I took the book straight home Saturday, and read it cover to cover yesterday. This book wins a bunch of points from me for its localization. The main character attends high school in my town, Stevenson. There’s plenty of commentary on the local area, weather, and other things that only a true gorge resident could know or understand. It made me feel like I’ve been there, in this book, before.
All of this just adds to the fun of an already great young adult story about a girl who is only beginning to know herself, with a special twist of karma to boot.

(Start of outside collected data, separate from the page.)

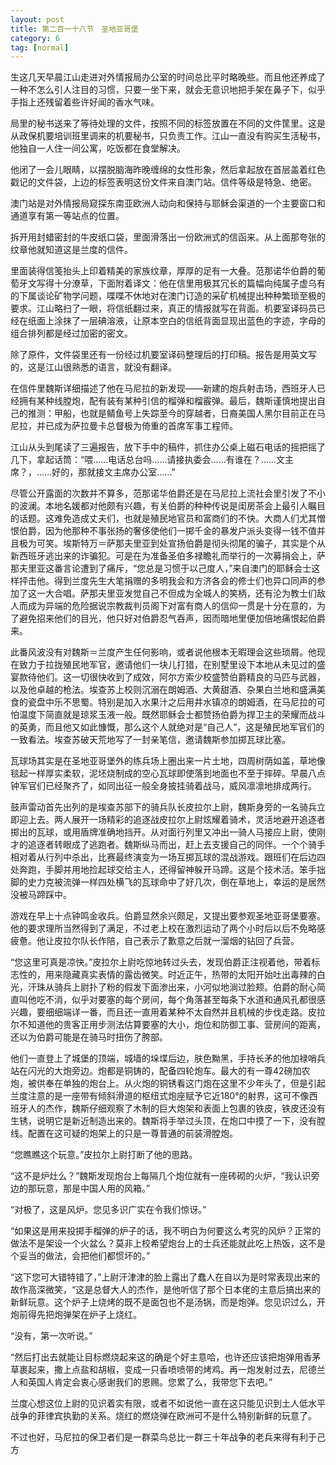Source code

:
 ```yaml
---
layout: post
title: 第二百一十八节　圣地亚哥堡
category: 6
tag: [normal]
---
```


生这几天早晨江山走进对外情报局办公室的时间总比平时略晚些。而且他还养成了一种不怎么引人注目的习惯，只要一坐下来，就会无意识地把手架在鼻子下，似乎手指上还残留着些许好闻的香水气味。

局里的秘书送来了等待处理的文件，按照不同的标签放置在不同的文件筐里。这是从政保机要培训班里调来的机要秘书，只负责工作。江山一直没有购买生活秘书，他独自一人住一间公寓，吃饭都在食堂解决。

他闭了一会儿眼睛，以摆脱脑海昨晚缠绵的女性形象，然后拿起放在首层盖着红色戳记的文件袋，上边的标签表明这份文件来自澳门站。信件等级是特急、绝密。

澳门站是对外情报局窥探东南亚欧洲人动向和保持与耶稣会渠道的一个主要窗口和通道享有第一等站点的位置。

拆开用封蜡密封的牛皮纸口袋，里面滑落出一份欧洲式的信函来。从上面那夸张的纹章他就知道这是兰度的信件。

里面装得信笺抬头上印着精美的家族纹章，厚厚的足有一大叠。范那诺华伯爵的葡萄牙文写得十分潦草，下面附着译文：他在信里用极其冗长的篇幅向纯属子虚乌有的下属谈论矿物学问题，喋喋不休地对在澳门订造的采矿机械提出种种繁琐至极的要求。江山略扫了一眼，将信纸翻过来，真正的情报就写在背面。机要室译码员已经在纸面上涂抹了一层碘溶液，让原本空白的信纸背面显现出蓝色的字迹，字母的组合排列都是经过加密的密文。

除了原件，文件袋里还有一份经过机要室译码整理后的打印稿。报告是用英文写的，这是江山很熟悉的语言，就没有翻译。

在信件里魏斯详细描述了他在马尼拉的新发现――新建的炮兵射击场，西班牙人已经拥有某种线膛炮，配有装有某种引信的榴弹和榴霰弹。最后，魏斯谨慎地提出自己的推测：甲船，也就是鲭鱼号上失踪至今的穿越者，日裔美国人黑尔目前正在马尼拉，并已成为萨拉曼卡总督极为倚重的首席军事工程师。

江山从头到尾读了三遍报告，放下手中的稿件，抓住办公桌上磁石电话的摇把摇了几下，拿起话筒：“喂……电话总台吗……请接执委会……有谁在？……文主席？，……好的，那就接文主席办公室……”

尽管公开露面的次数并不算多，范那诺华伯爵还是在马尼拉上流社会里引发了不小的波澜。本地名媛都对他颇有兴趣，有关伯爵的种种传说是闺房茶会上最引人瞩目的话题。这难免造成丈夫们，也就是殖民地官员和富商们的不快。大商人们尤其憎恨伯爵，因为他那种不事张扬的奢侈使他们一掷千金的暴发户派头变得一钱不值并且极为可笑。埃斯特万＝萨那夫里亚到处宣扬伯爵是彻头彻尾的骗子，其实是个从新西班牙逃出来的诈骗犯。可是在为准备圣伯多禄瞻礼而举行的一次募捐会上，萨那夫里亚这番言论遭到了痛斥，“您总是习惯于以己度人，”来自澳门的耶稣会士这样抨击他。得到兰度先生大笔捐赠的多明我会和方济各会的修士们也异口同声的参加了这一大合唱。萨那夫里亚发觉自己不但成为全城人的笑柄，还有沦为教士们敌人而成为异端的危险据说宗教裁判员阁下对富有商人的信仰一贯是十分在意的，为了避免招来他们的目光，他只好对伯爵忍气吞声，因而暗地里便加倍地痛恨起伯爵来。

此番风波没有对魏斯＝兰度产生任何影响，或者说他根本无暇理会这些琐屑。他现在致力于拉拢殖民地军官，邀请他们一块儿打猎，在别墅里设下本地从未见过的盛宴款待他们。这一切很快收到了成效，阿尔方索少校盛赞伯爵精良的马匹与武器，以及他卓越的枪法。埃查苏上校则沉溺在朗姆酒、大黄甜酒、杂果白兰地和盛满美食的瓷盘中乐不思蜀。特别是加入水果汁之后用井水镇凉的朗姆酒，在马尼拉的可怕温度下简直就是琼浆玉液一般。既然耶稣会士都赞扬伯爵为捍卫主的荣耀而战斗的英勇，而且他又如此慷慨，那么这个人就绝对是“自己人”，这是殖民地军官们的一致看法。埃查苏破天荒地写了一封亲笔信，邀请魏斯参加掷瓦球比塞。

瓦球场其实是在圣地亚哥堡外的练兵场上圈出来一片土地，四周树荫如盖，草地像毯起一样厚实柔软，泥坯烧制成的空心瓦球即使落到地面也不至于摔碎。早晨八点钟军官们已经聚齐了，如同出征一般全身披挂骑着战马，威风凛凛地排成两行。

鼓声雷动首先出列的是埃查苏部下的骑兵队长皮拉尔上尉，魏斯身旁的一名骑兵立即迎上去。两人展开一场精彩的追逐战皮拉尔上尉炫耀着骑术，灵活地避开追逐者掷出的瓦球，或用盾牌准确地挡开。从对面行列里又冲出一骑人马接应上尉，使刚才的追逐者转眼成了逃跑者。魏斯纵马而出，赶上去支援自己的同伴。一个个骑手相对着从行列中杀出，比赛最终演变为一场互掷瓦球的混战游戏。跟班们在后边四处奔跑，手脚并用地捡起球交给主人，还得留神躲开马蹄。这是个技术活。笨手拙脚的史力克被流弹一样四处横飞的瓦球命中了好几次，倒在草地上，幸运的是居然没被马蹄踩中。

游戏在早上十点钟鸣金收兵。伯爵显然余兴颇足，又提出要参观圣地亚哥堡要塞。他的要求理所当然得到了满足，不过老上校在激烈运动了两个小时后以后不免略感疲惫。他让皮拉尔队长作陪，自己表示了歉意之后就一溜烟的钻回了兵营。

“您这里可真是凉快。”皮拉尔上尉吃惊地转过头去，发现伯爵正注视着他，带着标志性的，用来隐藏真实表情的露齿微笑。时近正午，热带的太阳开始吐出毒辣的白光，汗珠从骑兵上尉扑了粉的假发下面渗出来，小河似地淌过脸颊。伯爵的耐心简直叫他吃不消，似乎对要塞的每个房间，每个角落甚至每条下水道和通风孔都很感兴趣，要细细端详一番，而且还一直用着某种不太自然并且机械的步伐走路。皮拉尔不知道他的贵客正用步测法估算要塞的大小，炮位和防御工事、营房间的距离，还以为伯爵可能是在骑马时扭伤了胯部。

他们一直登上了城堡的顶端，城墙的垛堞后边，肤色黝黑，手持长矛的他加禄哨兵站在闪光的大炮旁边。炮都是铜铸的，配备四轮炮车。最大的有一尊42磅加农炮，被供奉在单独的炮台上。从火炮的铜锈看这门炮在这里不少年头了，但是引起兰度注意的是一座带有倾斜滑道的枢纽式炮座赋予它近180°的射界，这可不像西班牙人的杰作，魏斯仔细观察了木制的巨大炮架和表面上包裹的铁皮，铁皮还没有生锈，说明它是新近制造出来的。魏斯将手举过头顶，在炮口中摸了一下，没有膛线。配置在这可疑的炮架上的只是一尊普通的前装滑膛炮。

“您瞧瞧这个玩意。”皮拉尔上尉打断了他的思路。

“这不是炉灶么？”魏斯发现炮台上每隔几个炮位就有一座砖砌的火炉，“我认识旁边的那玩意，那是中国人用的风箱。”

“对极了，这是风炉。您见多识广实在令我们惊讶。”

“如果这是用来投掷手榴弹的炉子的话，我不明白为何要这么考究的风炉？正常的做法不是架设一个火盆么？莫非上校希望炮台上的士兵还能就此吃上热饭，这不是个妥当的做法，会把他们都惯坏的。”

“这下您可大错特错了，”上尉汗津津的脸上露出了蠢人在自以为是时常表现出来的故作高深微笑，“这是总督大人的杰作，是他听信了那个日本佬的主意后搞出来的新鲜玩意。这个炉子上烧烤的既不是面包也不是汤锅，而是炮弹。您见识过么，开炮前得先把炮弹架在炉子上烧红。

“没有，第一次听说。”

“然后打出去就能让目标燃烧起来这的确是个好主意哈，也许还应该把炮弹用香茅草裹起来，撒上点盐和胡椒，变成一只香喷喷带的烤鸡。再一炮发射过去，尼德兰人和英国人肯定会衷心感谢我们的恩赐。您累了么，我带您下去吧。”

兰度心想这位上尉的见识着实有限，或者不如说他一直在这只能见识到土人低水平战争的菲律宾执勤的关系。烧红的燃烧弹在欧洲可不是什么特别新鲜的玩意了。

不过也好，马尼拉的保卫者们是一群菜鸟总比一群三十年战争的老兵来得有利于己方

Rylee grows, right before the reader’s eyes, from a slightly awkward sophomore to a powerful young woman, trying to balance her newly discovered power from within.
Blackburn touches on a myriad of relatable teenage struggles: a sick parent, budding romance, childhood friends, trying to find your place in the world, and adolescent secrets. The author’s tasteful wordsmithing gives texture that is beyond what I expect from young adult novels, and was a sheer delight. I would definitely recommend The Echoing, from Bonneville Books, to the young adults in my life!
P.S. Ms. Blackburn, if you ever come across my little blog, it was truly a pleasure to meet you, and I am excited to see what you have in store for us in the future!